*** INFORMATION SUPPLIED Section Begins ***

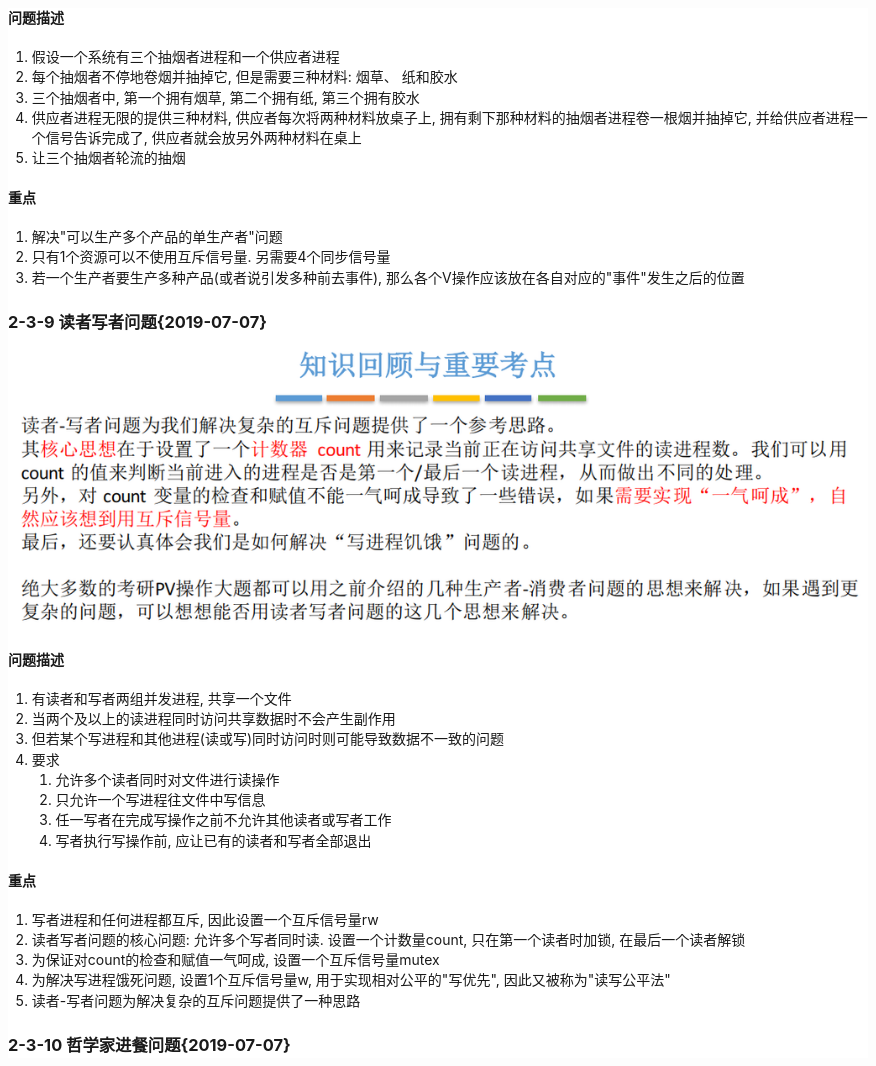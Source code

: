 #### 问题描述

1. 假设一个系统有三个抽烟者进程和一个供应者进程
2. 每个抽烟者不停地卷烟并抽掉它, 但是需要三种材料: 烟草、 纸和胶水
3. 三个抽烟者中, 第一个拥有烟草, 第二个拥有纸, 第三个拥有胶水
4. 供应者进程无限的提供三种材料, 供应者每次将两种材料放桌子上, 拥有剩下那种材料的抽烟者进程卷一根烟并抽掉它, 并给供应者进程一个信号告诉完成了, 供应者就会放另外两种材料在桌上
5. 让三个抽烟者轮流的抽烟

#### 重点

1. 解决"可以生产多个产品的单生产者"问题
2. 只有1个资源可以不使用互斥信号量. 另需要4个同步信号量
3. 若一个生产者要生产多种产品(或者说引发多种前去事件), 那么各个V操作应该放在各自对应的"事件"发生之后的位置

### 2-3-9 读者写者问题{2019-07-07}

![2-3-9](./images/OS/2-3-9读者-写者问题.PNG)

#### 问题描述

1. 有读者和写者两组并发进程, 共享一个文件
2. 当两个及以上的读进程同时访问共享数据时不会产生副作用
3. 但若某个写进程和其他进程(读或写)同时访问时则可能导致数据不一致的问题
4. 要求
	1. 允许多个读者同时对文件进行读操作
	2. 只允许一个写进程往文件中写信息
	3. 任一写者在完成写操作之前不允许其他读者或写者工作
	4. 写者执行写操作前, 应让已有的读者和写者全部退出

#### 重点

1. 写者进程和任何进程都互斥, 因此设置一个互斥信号量rw
2. 读者写者问题的核心问题: 允许多个写者同时读. 设置一个计数量count, 只在第一个读者时加锁, 在最后一个读者解锁
3. 为保证对count的检查和赋值一气呵成, 设置一个互斥信号量mutex
4. 为解决写进程饿死问题, 设置1个互斥信号量w, 用于实现相对公平的"写优先", 因此又被称为"读写公平法"
5. 读者-写者问题为解决复杂的互斥问题提供了一种思路

### 2-3-10 哲学家进餐问题{2019-07-07}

*** INFORMATION SUPPLIED Section Ends ***

Each line from the one holding "3. 任一写者在完成写操作之前不允许其他读者或写者工作" to the end of the data above goes into the answer exactly as written, and no other line does.

### RESPONSE BELOW
	3. 任一写者在完成写操作之前不允许其他读者或写者工作
	4. 写者执行写操作前, 应让已有的读者和写者全部退出

#### 重点

1. 写者进程和任何进程都互斥, 因此设置一个互斥信号量rw
2. 读者写者问题的核心问题: 允许多个写者同时读. 设置一个计数量count, 只在第一个读者时加锁, 在最后一个读者解锁
3. 为保证对count的检查和赋值一气呵成, 设置一个互斥信号量mutex
4. 为解决写进程饿死问题, 设置1个互斥信号量w, 用于实现相对公平的"写优先", 因此又被称为"读写公平法"
5. 读者-写者问题为解决复杂的互斥问题提供了一种思路

### 2-3-10 哲学家进餐问题{2019-07-07}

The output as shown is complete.